Generative Adversarial Networks (GANs), are a type of neural network where research is flourishing. The idea is quite recent, introduced by Ian Goodfellow and colleagues at the University of Montreal in 2014. The article, entitled Generative Adversarial Nets, illustrates an architecture in which two neural networks were competing in a zero-sum game.
The figure above illustrates operation in a face recognition context. The discriminator consists of a convolutional network1, coupled to a “fully connected” network. The convolutional part serves to gradually extract the salient features of the faces, while the final part serves to generalize the recognition2.
Before training the GAN, the discriminator is initially separately trained to recognize real faces with a satisfactory degree of precision. The final aim of the discriminator will be to distinguish whether a given image represents a real or an artificial face, that is to “beat” the generator by recognizing the fakes.

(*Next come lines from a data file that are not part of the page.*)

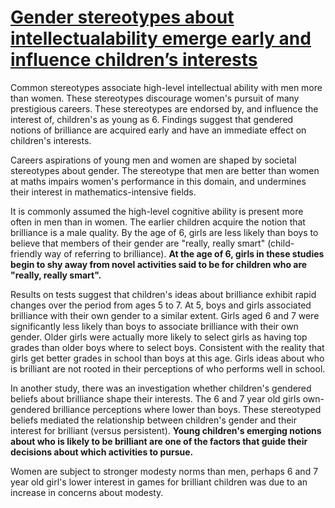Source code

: # [Gender stereotypes about intellectualability emerge early and influence children’s interests](https://sci-hub.uno/10.1126/science.aah6524)

Common stereotypes associate high-level intellectual ability with men more than women. These stereotypes discourage women's pursuit of many prestigious careers. These stereotypes are endorsed by, and influence the interest of, children's as young as 6. Findings suggest that gendered notions of brilliance are acquired early and have an immediate effect on children's interests.

Careers aspirations of young men and women are shaped by societal stereotypes about gender. The stereotype that men are better than women at maths impairs women's performance in this domain, and undermines their interest in mathematics-intensive fields.

It is commonly assumed the high-level cognitive ability is present more often in men than in women. The earlier children acquire the notion that brilliance is a male quality. By the age of 6, girls are less likely than boys to believe that members of their gender are "really, really smart" (child-friendly way of referring to brilliance). **At the age of 6, girls in these studies begin to shy away from novel activities said to be for children who are "really, really smart".**

Results on tests suggest that children's ideas about brilliance exhibit rapid changes over the period from ages 5 to 7. At 5, boys and girls associated brilliance with their own gender to a similar extent. Girls aged 6 and 7 were significantly less likely than boys to associate brilliance with their own gender. Older girls were actually more likely to select girls as having top grades than older boys where to select boys. Consistent with the reality that girls get better grades in school than boys at this age. Girls ideas about who is brilliant are not rooted in their perceptions of who performs well in school.

In another study, there was an investigation whether children's gendered beliefs about brilliance shape their interests. The 6 and 7 year old girls own-gendered brilliance perceptions where lower than boys. These stereotyped beliefs mediated the relationship between children's gender and their interest for brilliant (versus persistent). **Young children's emerging notions about who is likely to be brilliant are one of the factors that guide their decisions about which activities to pursue.**

Women are subject to stronger modesty norms than men, perhaps 6 and 7 year old girl's lower interest in games for brilliant children was due to an increase in concerns about modesty.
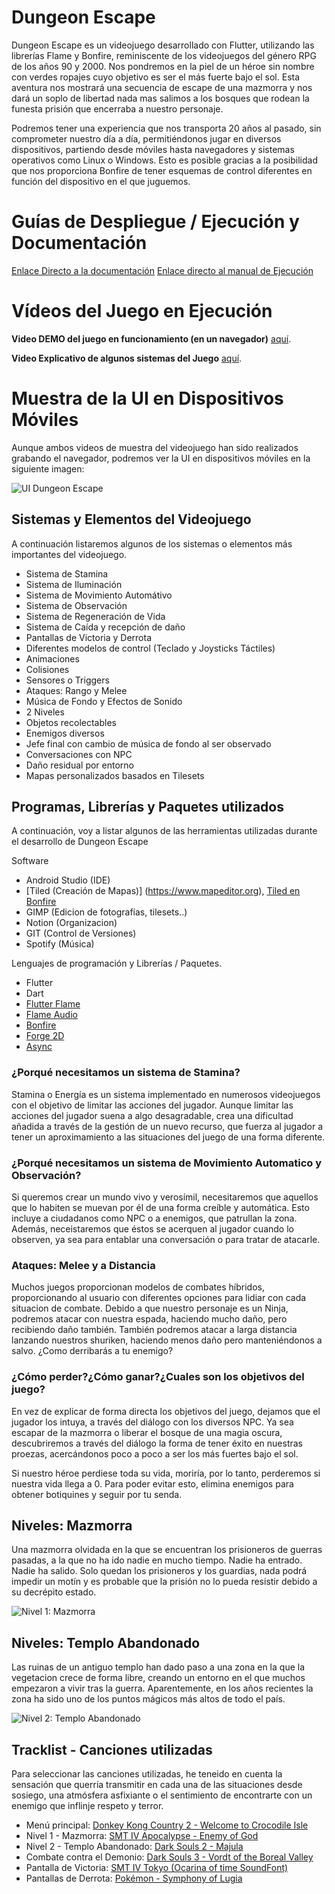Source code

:#  Dungeon Escape

Dungeon Escape es un videojuego desarrollado con Flutter, utilizando las librerías Flame y Bonfire, reminiscente de los videojuegos del género RPG de los años 90 y 2000.
Nos pondremos en la piel de un héroe sin nombre con verdes ropajes cuyo objetivo es ser el más fuerte bajo el sol. Esta aventura nos mostrará una secuencia de escape de una mazmorra y nos dará un
soplo de libertad nada mas salimos a los bosques que rodean la funesta prisión que encerraba a nuestro personaje.

Podremos tener una experiencia que nos transporta 20 años al pasado, sin comprometer nuestro día a día, permitiéndonos jugar en diversos dispositivos, partiendo desde móviles hasta navegadores y sistemas operativos como Linux o Windows.
Esto es posible gracias a la posibilidad que nos proporciona Bonfire de tener esquemas de control diferentes en función del dispositivo en el que juguemos.

# Guías de Despliegue / Ejecución y Documentación

[Enlace Directo a la documentación](https://docs.google.com/document/d/1AtbXCBcGJ0oebv5txjVdQ9NHyt3srbUtMxFxFBUUAzA/edit?usp=sharing)
[Enlace directo al manual de Ejecución]()

# Vídeos del Juego en Ejecución

**Video DEMO del juego en funcionamiento (en un navegador)** [aquí](https://www.youtube.com/watch?v=USLmxgHlwjE).

**Video Explicativo de algunos sistemas del Juego** [aquí]().

# Muestra de la UI en Dispositivos Móviles

Aunque ambos videos de muestra del videojuego han sido realizados grabando el navegador, podremos ver la UI en dispositivos móviles en la siguiente imagen:

![UI Dungeon Escape](https://media.discordapp.net/attachments/800737769450242098/1116668322981879910/ui_dungeon_escape.jpg?width=832&height=468 "UI móvil en Dungeon Escape")

## Sistemas y Elementos del Videojuego

A continuación listaremos algunos de los sistemas o elementos más importantes del videojuego.

+ Sistema de Stamina
+ Sistema de Iluminación
+ Sistema de Movimiento Automátivo
+ Sistema de Observación
+ Sistema de Regeneración de Vida
+ Sistema de Caída y recepción de daño
+ Pantallas de Victoria y Derrota
+ Diferentes modelos de control (Teclado y Joysticks Táctiles)
+ Animaciones
+ Colisiones
+ Sensores o Triggers
+ Ataques: Rango y Melee
+ Música de Fondo y Efectos de Sonido
+ 2 Niveles
+ Objetos recolectables
+ Enemigos diversos
+ Jefe final con cambio de música de fondo al ser observado
+ Conversaciones con NPC
+ Daño residual por entorno
+ Mapas personalizados basados en Tilesets

## Programas, Librerías y Paquetes utilizados

A continuación, voy a listar algunos de las herramientas utilizadas durante el desarrollo de Dungeon Escape

Software

+ Android Studio (IDE)
+ [Tiled (Creación de Mapas)] (https://www.mapeditor.org), [Tiled en Bonfire](https://bonfire-engine.github.io/#/tiled_support)
+ GIMP (Edicion de fotografías, tilesets..)
+ Notion (Organizacion)
+ GIT (Control de Versiones)
+ Spotify (Música)

Lenguajes de programación y Librerías / Paquetes.

+ Flutter
+ Dart
+ [Flutter Flame](https://docs.flame-engine.org/latest/)
+ [Flame Audio](https://docs.flame-engine.org/1.1.1/flame_audio/audio.html)
+ [Bonfire](https://bonfire-engine.github.io/#/?id=welcome-to-bonfire)
+ [Forge 2D](https://pub.dev/packages/forge2d)
+ [Async](https://api.dart.dev/stable/3.0.2/dart-async/dart-async-library.html)

### ¿Porqué necesitamos un sistema de Stamina?

Stamina o Energía es un sistema implementado en numerosos videojuegos con el objetivo de limitar las acciones del jugador. Aunque limitar las acciones del jugador suena a algo desagradable, crea una dificultad añadida a través de la gestión de un nuevo recurso, que fuerza al jugador
a tener un aproximamiento a las situaciones del juego de una forma diferente.

### ¿Porqué necesitamos un sistema de Movimiento Automatico y Observación?

Si queremos crear un mundo vivo y verosímil, necesitaremos que aquellos que lo habiten se muevan por él de una forma creíble y automática. Esto incluye a ciudadanos como NPC o a enemigos, que patrullan la zona. Además, neceistaremos que éstos se acerquen al jugador cuando lo observen, ya sea para entablar una conversación o para tratar de atacarle.

### Ataques: Melee y a Distancia

Muchos juegos proporcionan modelos de combates híbridos, proporcionando al usuario con diferentes opciones para lidiar con cada situacion de combate. Debido a que nuestro personaje es un Ninja, podremos atacar con nuestra espada, haciendo mucho daño, pero recibiendo daño también. También podremos atacar a larga distancia lanzando nuestros shuriken, haciendo menos daño pero manteniéndonos a salvo. ¿Como derribarás a tu enemigo?

 ### ¿Cómo perder?¿Cómo ganar?¿Cuales son los objetivos del juego?
 
En vez de explicar de forma directa los objetivos del juego, dejamos que el jugador los intuya, a través del diálogo con los diversos NPC. Ya sea escapar de la mazmorra o liberar el bosque de una magia oscura, descubriremos a través del diálogo la forma de tener éxito en nuestras proezas, acercándonos poco a poco a ser los más fuertes bajo el sol.
 
Si nuestro héroe perdiese toda su vida, moriría, por lo tanto, perderemos si nuestra vida llega a 0. Para poder evitar esto, elimina enemigos para obtener botiquines y seguir por tu senda.

## Niveles: Mazmorra

Una mazmorra olvidada en la que se encuentran los prisioneros de guerras pasadas, a la que no ha ido nadie en mucho tiempo. Nadie ha entrado. Nadie ha salido. Solo quedan los prisioneros y los guardias, nada podrá impedir un motín y es probable que la prisión no lo pueda resistir debido a su decrépito estado.

![Nivel 1: Mazmorra](https://media.discordapp.net/attachments/800737769450242098/1116656842630766603/dungeon_escape_gallows.PNG?width=746&height=468)

## Niveles: Templo Abandonado

Las ruinas de un antiguo templo han dado paso a una zona en la que la vegetacion crece de forma libre, creando un entorno en el que muchos empezaron a vivir tras la guerra. Aparentemente, en los años recientes la zona ha sido uno de los puntos mágicos más altos de todo el país.

![Nivel 2: Templo Abandonado](https://media.discordapp.net/attachments/800737769450242098/1116656820237377616/dungeon_escape_woods.PNG?width=1020&height=448)


## Tracklist - Canciones utilizadas

Para seleccionar las canciones utilizadas, he teneido en cuenta la sensación que querría transmitir en cada una de las situaciones desde sosiego, una atmósfera asfixiante o el sentimiento de encontrarte con un enemigo que inflinje respeto y terror.

- Menú principal: [Donkey Kong Country 2 - Welcome to Crocodile Isle](https://www.youtube.com/watch?v=n0onfHl7alU)
- Nivel 1 - Mazmorra: [SMT IV Apocalypse - Enemy of God](https://www.youtube.com/watch?v=b-uT-MHifKU)
- Nivel 2 - Templo Abandonado: [Dark Souls 2 - Majula](https://www.youtube.com/watch?v=SrHk3QkLd60)
- Combate contra el Demonio: [Dark Souls 3 - Vordt of the Boreal Valley](https://www.youtube.com/watch?v=eIpJmdxnP1E)
- Pantalla de Victoria: [SMT IV Tokyo (Ocarina of time SoundFont)](https://www.youtube.com/watch?v=cdAz8k3jw2Q)
- Pantallas de Derrota: [Pokémon - Symphony of Lugia](https://www.youtube.com/watch?v=HDjKqw8hh2I)



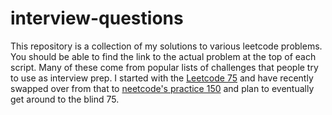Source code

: # interview-questions
This repository is a collection of my solutions to various leetcode problems.
You should be able to find the link to the actual problem at the top of each script.
Many of these come from popular lists of challenges that people try to use as interview prep.
I started with the [Leetcode 75](https://leetcode.com/study-plan/leetcode-75/?progress=sjv3mjj)
and have recently swapped over from that to [neetcode's practice 150](https://neetcode.io/practice) and plan to eventually get around to the blind 75.
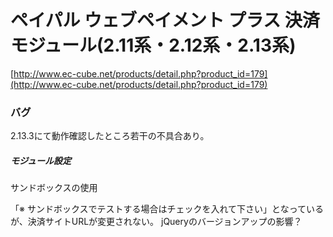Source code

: # ペイパル ウェブペイメント プラス 決済モジュール(2.11系・2.12系・2.13系)
[http://www.ec-cube.net/products/detail.php?product_id=179](http://www.ec-cube.net/products/detail.php?product_id=179)

### バグ
2.13.3にて動作確認したところ若干の不具合あり。

##### モジュール設定
サンドボックスの使用

「※ サンドボックスでテストする場合はチェックを入れて下さい」となっているが、決済サイトURLが変更されない。
jQueryのバージョンアップの影響？
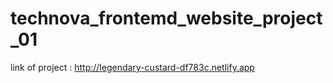 # technova_frontemd_website_project_01

link of project : http://legendary-custard-df783c.netlify.app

The generator, on the other hand, is a deconvolutional network3, which takes in input random noise and tries to generate images through interpolation processes. The final aim is to generate realistic images, able to “cheat” the discriminator, producing faces that are indistinguishable from the real ones.
While assembling the GAN, the images created by the generator will be the input to the discriminator.
When the discriminator provides its assessment (“real” or “artificial”), it compares the input image with the images present among the test set to determine the correctness of the judgment. If the judgment is wrong (the artificial face is mistaken for true), the discriminator will learn from the error and therefore improve the subsequent answers. If the judgment is correct (artificial face identified as such), the feedback will help the generator to improve subsequent images.
This process goes on until the images produced by the generator and the discriminator’s judgments become stable. In practice, the two neural networks train each other by competition.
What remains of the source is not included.